━━━ Supplied records

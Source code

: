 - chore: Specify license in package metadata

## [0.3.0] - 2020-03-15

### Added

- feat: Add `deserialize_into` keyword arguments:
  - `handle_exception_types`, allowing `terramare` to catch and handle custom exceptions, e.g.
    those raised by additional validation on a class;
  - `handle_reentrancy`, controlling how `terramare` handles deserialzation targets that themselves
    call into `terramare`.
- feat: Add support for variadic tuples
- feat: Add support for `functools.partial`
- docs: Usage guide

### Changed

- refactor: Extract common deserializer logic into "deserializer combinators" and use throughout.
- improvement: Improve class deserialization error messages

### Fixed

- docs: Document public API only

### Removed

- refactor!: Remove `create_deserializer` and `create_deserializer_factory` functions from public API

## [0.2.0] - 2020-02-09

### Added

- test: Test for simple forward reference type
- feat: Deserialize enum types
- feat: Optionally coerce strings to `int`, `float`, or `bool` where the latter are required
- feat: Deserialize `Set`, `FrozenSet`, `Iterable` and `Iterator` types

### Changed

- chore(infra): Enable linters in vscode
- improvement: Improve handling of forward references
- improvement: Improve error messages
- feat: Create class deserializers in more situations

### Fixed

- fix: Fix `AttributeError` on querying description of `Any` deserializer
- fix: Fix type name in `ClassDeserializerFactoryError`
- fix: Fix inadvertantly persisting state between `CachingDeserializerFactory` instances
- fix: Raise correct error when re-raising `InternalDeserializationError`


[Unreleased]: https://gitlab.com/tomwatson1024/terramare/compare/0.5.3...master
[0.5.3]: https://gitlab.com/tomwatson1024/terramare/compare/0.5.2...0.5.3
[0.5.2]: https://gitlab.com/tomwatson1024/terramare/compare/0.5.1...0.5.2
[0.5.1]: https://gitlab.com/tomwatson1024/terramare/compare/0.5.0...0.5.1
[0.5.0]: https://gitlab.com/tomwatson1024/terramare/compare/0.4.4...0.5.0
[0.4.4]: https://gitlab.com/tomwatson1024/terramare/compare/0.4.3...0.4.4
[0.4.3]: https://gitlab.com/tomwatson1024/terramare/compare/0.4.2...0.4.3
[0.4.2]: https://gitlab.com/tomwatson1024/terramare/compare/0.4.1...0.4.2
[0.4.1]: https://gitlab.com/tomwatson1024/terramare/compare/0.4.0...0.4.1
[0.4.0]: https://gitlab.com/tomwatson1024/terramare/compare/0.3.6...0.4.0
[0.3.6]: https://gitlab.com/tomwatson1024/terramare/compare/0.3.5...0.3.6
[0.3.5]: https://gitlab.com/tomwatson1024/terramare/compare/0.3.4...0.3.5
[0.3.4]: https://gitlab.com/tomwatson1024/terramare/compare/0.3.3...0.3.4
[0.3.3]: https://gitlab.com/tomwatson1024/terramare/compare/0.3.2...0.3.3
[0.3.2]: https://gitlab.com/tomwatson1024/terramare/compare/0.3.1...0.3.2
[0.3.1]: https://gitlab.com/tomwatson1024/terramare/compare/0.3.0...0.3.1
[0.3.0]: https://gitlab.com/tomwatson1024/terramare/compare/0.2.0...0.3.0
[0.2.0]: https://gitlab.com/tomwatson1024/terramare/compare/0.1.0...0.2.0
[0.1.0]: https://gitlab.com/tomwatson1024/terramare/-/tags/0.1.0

━━━━━━

• [Problem details] Could you reproduce all of the material above, exactly as it reads?

• [Answer section]
Source code

: - chore: Specify license in package metadata

## [0.3.0] - 2020-03-15

### Added

- feat: Add `deserialize_into` keyword arguments:
  - `handle_exception_types`, allowing `terramare` to catch and handle custom exceptions, e.g.
    those raised by additional validation on a class;
  - `handle_reentrancy`, controlling how `terramare` handles deserialzation targets that themselves
    call into `terramare`.
- feat: Add support for variadic tuples
- feat: Add support for `functools.partial`
- docs: Usage guide

### Changed

- refactor: Extract common deserializer logic into "deserializer combinators" and use throughout.
- improvement: Improve class deserialization error messages

### Fixed

- docs: Document public API only

### Removed

- refactor!: Remove `create_deserializer` and `create_deserializer_factory` functions from public API

## [0.2.0] - 2020-02-09

### Added

- test: Test for simple forward reference type
- feat: Deserialize enum types
- feat: Optionally coerce strings to `int`, `float`, or `bool` where the latter are required
- feat: Deserialize `Set`, `FrozenSet`, `Iterable` and `Iterator` types

### Changed

- chore(infra): Enable linters in vscode
- improvement: Improve handling of forward references
- improvement: Improve error messages
- feat: Create class deserializers in more situations

### Fixed

- fix: Fix `AttributeError` on querying description of `Any` deserializer
- fix: Fix type name in `ClassDeserializerFactoryError`
- fix: Fix inadvertantly persisting state between `CachingDeserializerFactory` instances
- fix: Raise correct error when re-raising `InternalDeserializationError`


[Unreleased]: https://gitlab.com/tomwatson1024/terramare/compare/0.5.3...master
[0.5.3]: https://gitlab.com/tomwatson1024/terramare/compare/0.5.2...0.5.3
[0.5.2]: https://gitlab.com/tomwatson1024/terramare/compare/0.5.1...0.5.2
[0.5.1]: https://gitlab.com/tomwatson1024/terramare/compare/0.5.0...0.5.1
[0.5.0]: https://gitlab.com/tomwatson1024/terramare/compare/0.4.4...0.5.0
[0.4.4]: https://gitlab.com/tomwatson1024/terramare/compare/0.4.3...0.4.4
[0.4.3]: https://gitlab.com/tomwatson1024/terramare/compare/0.4.2...0.4.3
[0.4.2]: https://gitlab.com/tomwatson1024/terramare/compare/0.4.1...0.4.2
[0.4.1]: https://gitlab.com/tomwatson1024/terramare/compare/0.4.0...0.4.1
[0.4.0]: https://gitlab.com/tomwatson1024/terramare/compare/0.3.6...0.4.0
[0.3.6]: https://gitlab.com/tomwatson1024/terramare/compare/0.3.5...0.3.6
[0.3.5]: https://gitlab.com/tomwatson1024/terramare/compare/0.3.4...0.3.5
[0.3.4]: https://gitlab.com/tomwatson1024/terramare/compare/0.3.3...0.3.4
[0.3.3]: https://gitlab.com/tomwatson1024/terramare/compare/0.3.2...0.3.3
[0.3.2]: https://gitlab.com/tomwatson1024/terramare/compare/0.3.1...0.3.2
[0.3.1]: https://gitlab.com/tomwatson1024/terramare/compare/0.3.0...0.3.1
[0.3.0]: https://gitlab.com/tomwatson1024/terramare/compare/0.2.0...0.3.0
[0.2.0]: https://gitlab.com/tomwatson1024/terramare/compare/0.1.0...0.2.0
[0.1.0]: https://gitlab.com/tomwatson1024/terramare/-/tags/0.1.0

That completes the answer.